Harini Amarasuriya, a politician from Dissanayake’s National People’s Power (NPP) coalition, said the victory was “a vote against the traditional elite politics that was part of our culture” and had capitalised on frustration among voters over the corruption of the dynasts who have for decades taken turns ruling Sri Lanka.

“This is not just a transfer of power from one party to another,” she told the Financial Times. “It’s a real shift in power dynamics.”

The NPP would call for the dissolution of parliament and the holding of a new election “as soon as it’s constitutionally possible”, she added.

Dissanayake has pledged to continue with the IMF agreement, but alter some rigid conditions to grant more relief to the country’s 23mn people, about a quarter of whom are in poverty after two years of crisis and austerity. 

In its manifesto the NPP called for a renegotiation of the IMF deal to make it “more palatable and strengthened”, with more focus on the poor. The group also wants to keep interest payments “at a bearable level” and has called for a detailed debt audit on foreign loans already taken out and for legal action against anyone who has “misappropriated” such loans.
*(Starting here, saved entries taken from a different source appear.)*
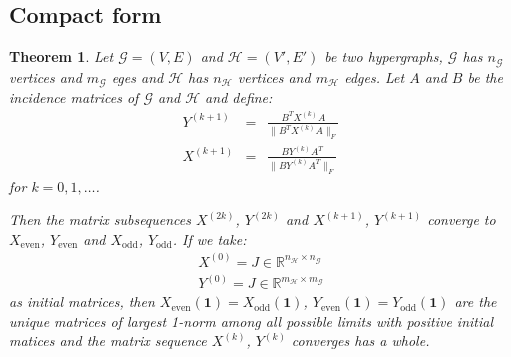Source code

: \documentclass[a4paper,11pt]{report}
\newtheorem{theorem}{Theorem}[section]
\newcommand{\R}{{\mathbb R}}
\newcommand{\graf}{\mathscr{G}}
\newcommand{\grafeen}{\mathscr{H}}
\newcommand{\hgraf}{\mathcal{G}}
\newcommand{\hgrafeen}{\mathcal{H}}
\begin{document}
\subsection{Compact form}
 \begin{theorem}\label{incidencegrootbewijs}
   Let $\hgraf=(V,E)$ and $\hgrafeen=(V',E')$ be two hypergraphs, $\hgraf$ has $n_\hgraf$ 
   vertices and $m_\hgraf$ eges and $\hgrafeen$ has $n_\hgrafeen$ vertices and $m_\hgrafeen$ 
   edges. Let $A$ and $B$ be the incidence matrices of $\hgraf$ and $\hgrafeen$ 
   and define:
 \begin{eqnarray}
  Y^{(k+1)} &=& \frac{B^TX^{(k)}A}{\|B^TX^{(k)}A\|_F}\\
   X^{(k+1)} &=& \frac{BY^{(k)}A^T}{\|BY^{(k)}A^T\|_F}
 \end{eqnarray}
  for  $k =  0,1,\ldots$.
  
  Then the matrix subsequences $X^{(2k)}$, $Y^{(2k)}$ and $X^{(k+1)}$, $Y^{(k+1)}$ 
  converge to $X_{\text{even}}$, $Y_{\text{even}}$ and $X_{\text{odd}}$, 
  $Y_{\text{odd}}$. If we take:
  \begin{eqnarray*}  X^{(0)} = J \in \R^{n_\grafeen \times n_\graf}\\
    Y^{(0)} = J \in \R^{m_\grafeen \times m_\graf}
  \end{eqnarray*}
 as initial matrices, then $X_{\text{even}}(\mathbf{1})=X_{\text{odd}}(\mathbf{1})$, $Y_{\text{even}}(\mathbf{1})= Y_{\text{odd}}(\mathbf{1})$ 
 are the unique matrices of largest 1-norm among all possible limits with positive 
 initial matices and the matrix sequence $X^{(k)}$, $Y^{(k)}$ converges has a 
 whole.
  \end{theorem}
\end{document}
Wickeremsinghe’s government said last week it had reached a draft agreement with holders of its $12.5bn defaulted bonds that “almost completes” the restructuring, but would still require a formal sign-off from the IMF and creditors.

Analysts said the outcome was a stunning result for a bloc with just three MPs in a parliament dominated by parties supported by legacy elites, including the Rajapaksa family. The former president fled in 2022 after the debt default and mass protests over a payments crisis that caused fuel shortages and power cuts.  

“AKD benefited by a swing of all the votes of the Rajapaksa party toward him,” said commentator Kusal Perera.

In his campaign, Dissanayake vowed to end corruption and rid public life of scandal, while slashing the privileges of the ruling class such as generous pensions and car permits. He also pledged to reopen all rights cases involving the Rajapaksa regime. 

The NPP has promised to abide by the IMF agreement, but analysts said the victory of a party with its roots in Marxism-Leninism marked a big political realignment. Dissanayake’s People’s Liberation Front or JVP, the founder party of what is now the NPP, began as a Marxist-Leninist party in 1965 and served in a coalition government in 2004-2005, but has never held power on its own.

The JVP has the former Soviet Union’s hammer and sickle as its logo and its headquarters building in the capital Colombo features a display case showing gifts and mementos from figures such as Vladimir Lenin, Mao Zedong and Ho Chi Minh.

An official portrait of Dissanayake shows him grinning and wearing a black beret reminiscent of the Cuban Revolution figure Che Guevara.